David Copperfield, per me:
E’ un cassetto, uno di quelli che aprivo, di nascosto, assai furtivamente, dalla alta e stretta cassettiera che mia madre teneva in camera da letto. Aprivo quei cassetti per perdermi fra i pizzi delle sue sottane, fra gli odori delle saponette, per aprire quel libro, meraviglioso, indimenticabile chissà chi lo possiede adesso, dalla copertina di madreperla, tante tessere quadrate lavorate una per una, che chiudevano quel libro di preghiere antichissimo, dove aveva pregato la mia bisnonna, Laura Contegiacomo; il dorso era dorato, d’un oro scuro e una fibbia di metallo in argento chiudeva quello scrigno prezioso di parole. Un baule di parole sacre, ma anche un baule di voci. Da lì a ben ascoltare si levavano ancora in bisbiglio, in monotona cantilena, le voci delle mie avi che qualche chicco di parola ancora, la mia voce stessa conserva. Come un grumo che non si scioglie perché ha fuori una corazza di pance di donne, tutte scomparse. Tranne, della linea della mia famiglia, io e Rosanna.
E’ uno spazio pieno di silenzio, nonostante le decine di personaggi che vivono la loro vita per anni e anni. Io ci entro e per prima cosa faccio un bel respiro. Inalo silenzio silenzio silenzio fin nella punta dei piedi. Mentre la storia si svolge, tumultuosa, sinuosa, ripida, e squarcia l’ascolto con una immagine che mi resta molti minuti fissata sulla retina. E’ uno spazio grandissimo, il più grande che io conosco e che ho mai conosciuto; eppure non mi ci sono persa mai, nemmeno una volta, forse una invece. In tantissimi anni dacchè lo abito, ne avevo sette la prima volta e ora cinquantuno fra poco. Una volta quando ho avuto paura a seguire quella storia. Non mi sono fidata, proprio alla fine me ne sono andata da una porta di servizio che quello spazio di perfetto silenzio, di medicamentoso silenzio, ha sempre a vista.

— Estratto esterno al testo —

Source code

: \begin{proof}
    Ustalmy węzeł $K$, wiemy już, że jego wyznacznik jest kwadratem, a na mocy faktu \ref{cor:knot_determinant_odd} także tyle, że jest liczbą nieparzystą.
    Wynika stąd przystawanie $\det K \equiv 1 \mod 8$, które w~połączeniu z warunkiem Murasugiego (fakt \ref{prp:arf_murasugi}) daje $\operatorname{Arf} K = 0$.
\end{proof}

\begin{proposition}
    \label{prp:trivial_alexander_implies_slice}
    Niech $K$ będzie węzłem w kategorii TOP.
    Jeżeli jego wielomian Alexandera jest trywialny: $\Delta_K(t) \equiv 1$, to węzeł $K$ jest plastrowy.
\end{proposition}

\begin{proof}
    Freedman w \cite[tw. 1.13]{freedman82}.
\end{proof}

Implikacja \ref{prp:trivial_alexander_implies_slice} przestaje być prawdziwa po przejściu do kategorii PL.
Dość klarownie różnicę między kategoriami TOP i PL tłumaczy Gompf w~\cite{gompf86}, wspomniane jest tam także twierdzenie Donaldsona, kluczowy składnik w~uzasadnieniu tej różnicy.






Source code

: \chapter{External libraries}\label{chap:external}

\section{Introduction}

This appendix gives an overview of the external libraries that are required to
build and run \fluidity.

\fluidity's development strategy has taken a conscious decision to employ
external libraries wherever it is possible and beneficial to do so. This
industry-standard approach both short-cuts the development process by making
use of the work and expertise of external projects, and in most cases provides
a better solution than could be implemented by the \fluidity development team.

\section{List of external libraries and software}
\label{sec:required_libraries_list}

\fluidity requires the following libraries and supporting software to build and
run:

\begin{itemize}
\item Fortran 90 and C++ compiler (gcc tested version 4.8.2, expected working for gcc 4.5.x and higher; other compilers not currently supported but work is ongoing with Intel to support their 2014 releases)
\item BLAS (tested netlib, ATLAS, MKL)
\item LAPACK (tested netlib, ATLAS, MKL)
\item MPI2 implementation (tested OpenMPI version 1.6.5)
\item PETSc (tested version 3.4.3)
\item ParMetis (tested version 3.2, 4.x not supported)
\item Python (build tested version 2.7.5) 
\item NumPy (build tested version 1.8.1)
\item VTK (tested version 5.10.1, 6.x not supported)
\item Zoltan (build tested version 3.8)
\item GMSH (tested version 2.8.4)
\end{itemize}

E’ una gonna anche. Di quelle che piacciono a me da quando ero proprio piccola. Di quelle grandi che quando giri su te stessa quella si apre come un fungo un paracadute: la corolla di un fiore che sboccia all’improvviso colorato e felice su uno stelo di gambe che per sostenere il movimento, l’erranza alla ricerca del cibo, devono essere due. Che una gamba ce l’ha chi aspetta il cibo stando fermo: il fiore, l’albero. Tutto il resto ha trovato modo di camminare, compreso il sole. E’ una gonna che si apre a ventaglio ogni sera, per ospitare il mio sguardo, per dare un senso e un compito ma anche una carezza, alle mie mani. Carezza, da quel corpo che ha un odore tutto suo.
E’ un odore: di fieno di paglia di stanza chiusa. Un odore di giacca anche se dentro ci sono persone nude.
E’ un gradino. Non sono mai stata più uguale a prima, dopo. E’ che devo aver capito qualcosa che mi ha cambiato le cose che avevo capito prima. Questa volta che non posso tornare indietro. Che quello che non ho fatto è andato perduto, sta nella città di ciò che abbiamo perduto, una metropoli immensa che se ci vai da visitatore stai sicuro che non torni più perché ti perdi nelle strade del rimpianto che sono tutte cieche. Questa volta che, se nutro in me la certezza che mi è rimasto poco tempo, perdo pure quello.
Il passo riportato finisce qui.